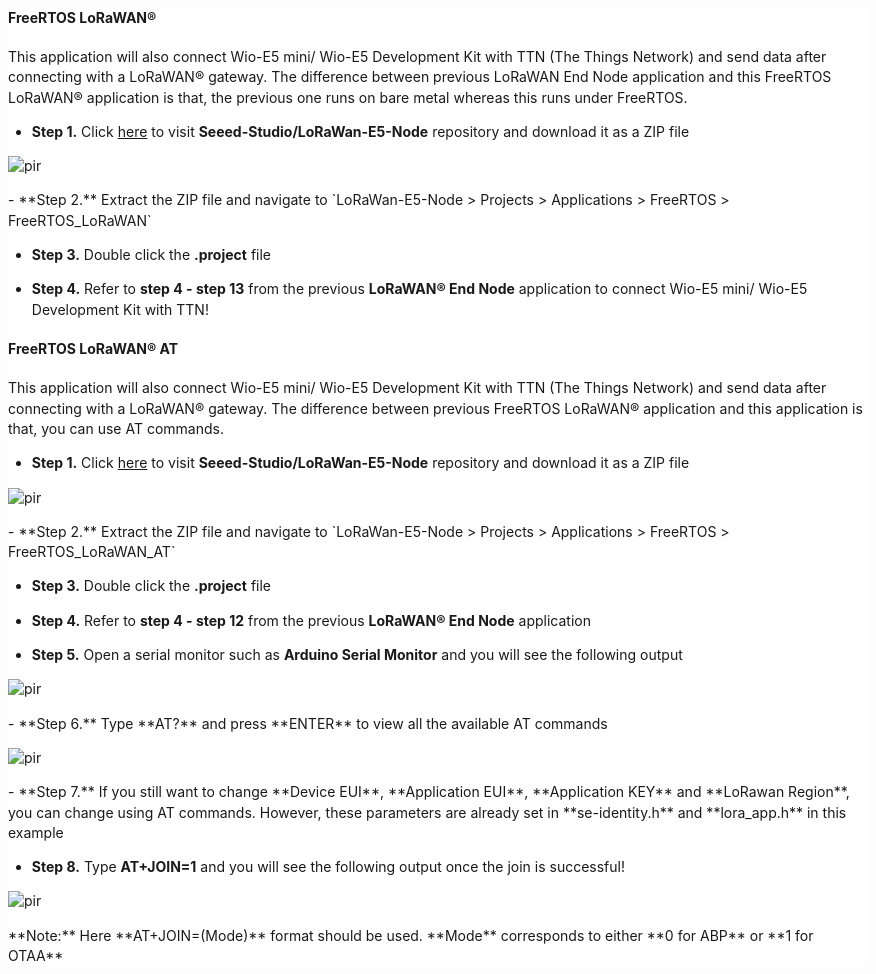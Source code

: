 #### FreeRTOS LoRaWAN®

This application will also connect Wio-E5 mini/ Wio-E5 Development Kit with TTN (The Things Network) and send data after connecting with a LoRaWAN® gateway. The difference between previous LoRaWAN End Node application and this FreeRTOS LoRaWAN® application is that, the previous one runs on bare metal whereas this runs under FreeRTOS.

- **Step 1.** Click [here](https://github.com/Seeed-Studio/LoRaWan-E5-Node/tree/qian) to visit **Seeed-Studio/LoRaWan-E5-Node** repository and download it as a ZIP file


<p style={{textAlign: 'center'}}><img src="https://files.seeedstudio.com/wiki/LoRa-E5-mini/main-branch.png" alt="pir" width={600} height="auto" /></p>
- **Step 2.** Extract the ZIP file and navigate to `LoRaWan-E5-Node > Projects > Applications > FreeRTOS > FreeRTOS_LoRaWAN`

- **Step 3.** Double click the **.project** file

- **Step 4.** Refer to **step 4 - step 13** from the previous **LoRaWAN® End Node** application to connect Wio-E5 mini/ Wio-E5 Development Kit with TTN!  

#### FreeRTOS LoRaWAN® AT

This application will also connect Wio-E5 mini/ Wio-E5 Development Kit with TTN (The Things Network) and send data after connecting with a LoRaWAN® gateway. The difference between previous FreeRTOS LoRaWAN® application and this application is that, you can use AT commands.

- **Step 1.** Click [here](https://github.com/Seeed-Studio/LoRaWan-E5-Node/tree/qian) to visit **Seeed-Studio/LoRaWan-E5-Node** repository and download it as a ZIP file


<p style={{textAlign: 'center'}}><img src="https://files.seeedstudio.com/wiki/LoRa-E5-mini/main-branch.png" alt="pir" width={600} height="auto" /></p>
- **Step 2.** Extract the ZIP file and navigate to `LoRaWan-E5-Node > Projects > Applications > FreeRTOS > FreeRTOS_LoRaWAN_AT`

- **Step 3.** Double click the **.project** file

- **Step 4.** Refer to **step 4 - step 12** from the previous **LoRaWAN® End Node** application

- **Step 5.** Open a serial monitor such as **Arduino Serial Monitor** and you will see the following output


<p style={{textAlign: 'center'}}><img src="https://files.seeedstudio.com/wiki/LoRa-E5-mini/freertos-at-serial-open-2.png" alt="pir" width={600} height="auto" /></p>
- **Step 6.** Type **AT?** and press **ENTER** to view all the available AT commands


<p style={{textAlign: 'center'}}><img src="https://files.seeedstudio.com/wiki/LoRa-E5-mini/at-commands.png" alt="pir" width={600} height="auto" /></p>
- **Step 7.** If you still want to change **Device EUI**, **Application EUI**, **Application KEY** and **LoRawan Region**, you can change using AT commands. However, these parameters are already set in **se-identity.h** and **lora_app.h** in this example

- **Step 8.** Type **AT+JOIN=1** and you will see the following output once the join is successful!


<p style={{textAlign: 'center'}}><img src="https://files.seeedstudio.com/wiki/LoRa-E5-mini/freertos-at-join.png" alt="pir" width={600} height="auto" /></p>
**Note:** Here **AT+JOIN=(Mode)** format should be used. **Mode** corresponds to either **0 for ABP** or **1 for OTAA**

- - - - - - -

From the first line of the material to the last, retype everything exactly except the images.

Source code

: #### FreeRTOS LoRaWAN®

This application will also connect Wio-E5 mini/ Wio-E5 Development Kit with TTN (The Things Network) and send data after connecting with a LoRaWAN® gateway. The difference between previous LoRaWAN End Node application and this FreeRTOS LoRaWAN® application is that, the previous one runs on bare metal whereas this runs under FreeRTOS.

- **Step 1.** Click [here](https://github.com/Seeed-Studio/LoRaWan-E5-Node/tree/qian) to visit **Seeed-Studio/LoRaWan-E5-Node** repository and download it as a ZIP file


<p style={{textAlign: 'center'}}><img src="https://files.seeedstudio.com/wiki/LoRa-E5-mini/main-branch.png" alt="pir" width={600} height="auto" /></p>
- **Step 2.** Extract the ZIP file and navigate to `LoRaWan-E5-Node > Projects > Applications > FreeRTOS > FreeRTOS_LoRaWAN`

- **Step 3.** Double click the **.project** file

- **Step 4.** Refer to **step 4 - step 13** from the previous **LoRaWAN® End Node** application to connect Wio-E5 mini/ Wio-E5 Development Kit with TTN!  

#### FreeRTOS LoRaWAN® AT

This application will also connect Wio-E5 mini/ Wio-E5 Development Kit with TTN (The Things Network) and send data after connecting with a LoRaWAN® gateway. The difference between previous FreeRTOS LoRaWAN® application and this application is that, you can use AT commands.

- **Step 1.** Click [here](https://github.com/Seeed-Studio/LoRaWan-E5-Node/tree/qian) to visit **Seeed-Studio/LoRaWan-E5-Node** repository and download it as a ZIP file


<p style={{textAlign: 'center'}}><img src="https://files.seeedstudio.com/wiki/LoRa-E5-mini/main-branch.png" alt="pir" width={600} height="auto" /></p>
- **Step 2.** Extract the ZIP file and navigate to `LoRaWan-E5-Node > Projects > Applications > FreeRTOS > FreeRTOS_LoRaWAN_AT`

- **Step 3.** Double click the **.project** file

- **Step 4.** Refer to **step 4 - step 12** from the previous **LoRaWAN® End Node** application

- **Step 5.** Open a serial monitor such as **Arduino Serial Monitor** and you will see the following output


<p style={{textAlign: 'center'}}><img src="https://files.seeedstudio.com/wiki/LoRa-E5-mini/freertos-at-serial-open-2.png" alt="pir" width={600} height="auto" /></p>
- **Step 6.** Type **AT?** and press **ENTER** to view all the available AT commands


<p style={{textAlign: 'center'}}><img src="https://files.seeedstudio.com/wiki/LoRa-E5-mini/at-commands.png" alt="pir" width={600} height="auto" /></p>
- **Step 7.** If you still want to change **Device EUI**, **Application EUI**, **Application KEY** and **LoRawan Region**, you can change using AT commands. However, these parameters are already set in **se-identity.h** and **lora_app.h** in this example

- **Step 8.** Type **AT+JOIN=1** and you will see the following output once the join is successful!


<p style={{textAlign: 'center'}}><img src="https://files.seeedstudio.com/wiki/LoRa-E5-mini/freertos-at-join.png" alt="pir" width={600} height="auto" /></p>
**Note:** Here **AT+JOIN=(Mode)** format should be used. **Mode** corresponds to either **0 for ABP** or **1 for OTAA**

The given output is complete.